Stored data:
═══

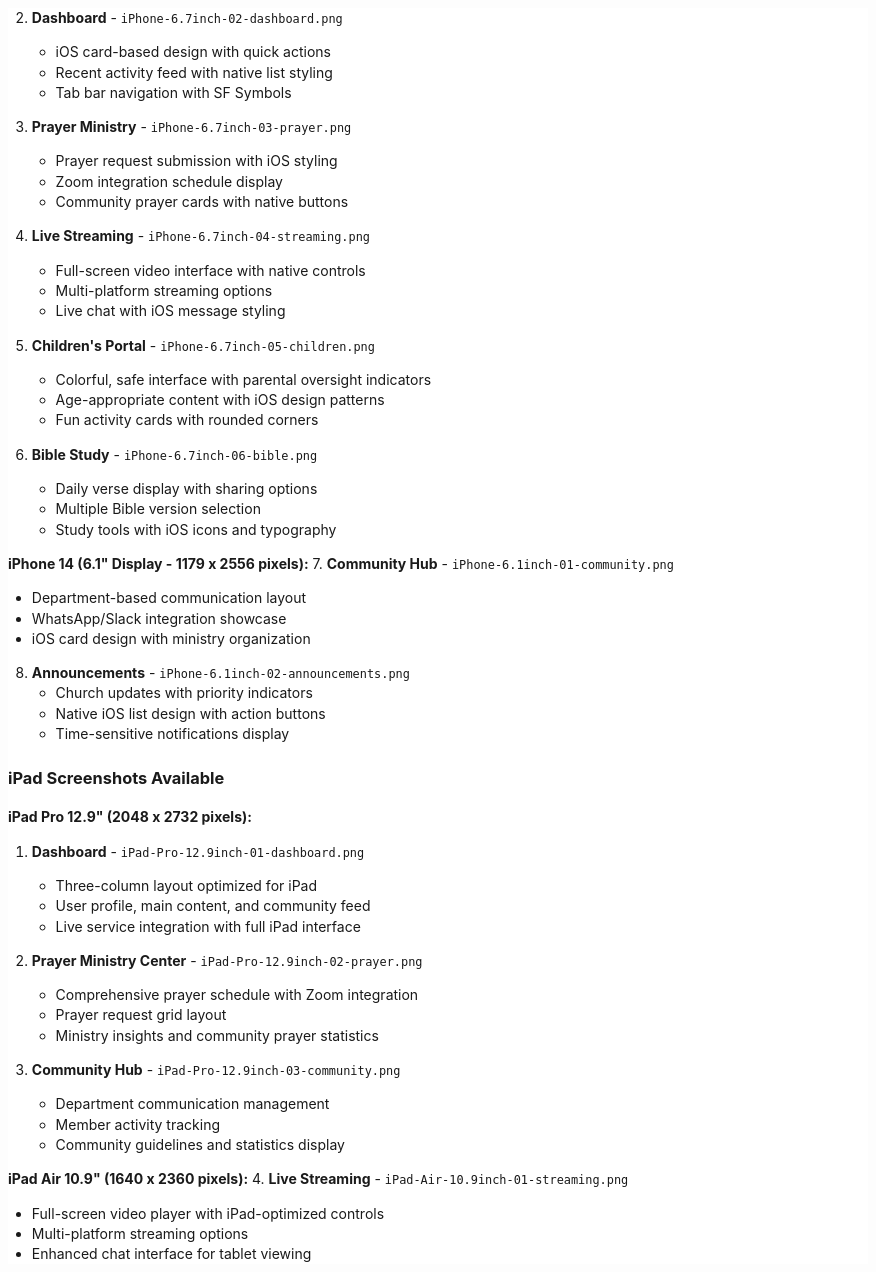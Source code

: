2. **Dashboard** - `iPhone-6.7inch-02-dashboard.png`  
   - iOS card-based design with quick actions
   - Recent activity feed with native list styling
   - Tab bar navigation with SF Symbols

3. **Prayer Ministry** - `iPhone-6.7inch-03-prayer.png`
   - Prayer request submission with iOS styling
   - Zoom integration schedule display
   - Community prayer cards with native buttons

4. **Live Streaming** - `iPhone-6.7inch-04-streaming.png`
   - Full-screen video interface with native controls
   - Multi-platform streaming options
   - Live chat with iOS message styling

5. **Children's Portal** - `iPhone-6.7inch-05-children.png`
   - Colorful, safe interface with parental oversight indicators
   - Age-appropriate content with iOS design patterns
   - Fun activity cards with rounded corners

6. **Bible Study** - `iPhone-6.7inch-06-bible.png`
   - Daily verse display with sharing options
   - Multiple Bible version selection
   - Study tools with iOS icons and typography

**iPhone 14 (6.1" Display - 1179 x 2556 pixels):**
7. **Community Hub** - `iPhone-6.1inch-01-community.png`
   - Department-based communication layout
   - WhatsApp/Slack integration showcase
   - iOS card design with ministry organization

8. **Announcements** - `iPhone-6.1inch-02-announcements.png`
   - Church updates with priority indicators
   - Native iOS list design with action buttons
   - Time-sensitive notifications display

### iPad Screenshots Available
**iPad Pro 12.9" (2048 x 2732 pixels):**
1. **Dashboard** - `iPad-Pro-12.9inch-01-dashboard.png`
   - Three-column layout optimized for iPad
   - User profile, main content, and community feed
   - Live service integration with full iPad interface

2. **Prayer Ministry Center** - `iPad-Pro-12.9inch-02-prayer.png`
   - Comprehensive prayer schedule with Zoom integration
   - Prayer request grid layout
   - Ministry insights and community prayer statistics

3. **Community Hub** - `iPad-Pro-12.9inch-03-community.png`
   - Department communication management
   - Member activity tracking
   - Community guidelines and statistics display

**iPad Air 10.9" (1640 x 2360 pixels):**
4. **Live Streaming** - `iPad-Air-10.9inch-01-streaming.png`
   - Full-screen video player with iPad-optimized controls
   - Multi-platform streaming options
   - Enhanced chat interface for tablet viewing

═══

[WHAT IS BEING ASKED] Proceeding from the line containing "- Age-appropriate content" through the line containing "x 2732 pixels):**", transcribe the lines above exactly, both end lines included.

[EXERCISE RESPONSE]
   - Age-appropriate content with iOS design patterns
   - Fun activity cards with rounded corners

6. **Bible Study** - `iPhone-6.7inch-06-bible.png`
   - Daily verse display with sharing options
   - Multiple Bible version selection
   - Study tools with iOS icons and typography

**iPhone 14 (6.1" Display - 1179 x 2556 pixels):**
7. **Community Hub** - `iPhone-6.1inch-01-community.png`
   - Department-based communication layout
   - WhatsApp/Slack integration showcase
   - iOS card design with ministry organization

8. **Announcements** - `iPhone-6.1inch-02-announcements.png`
   - Church updates with priority indicators
   - Native iOS list design with action buttons
   - Time-sensitive notifications display

### iPad Screenshots Available
**iPad Pro 12.9" (2048 x 2732 pixels):**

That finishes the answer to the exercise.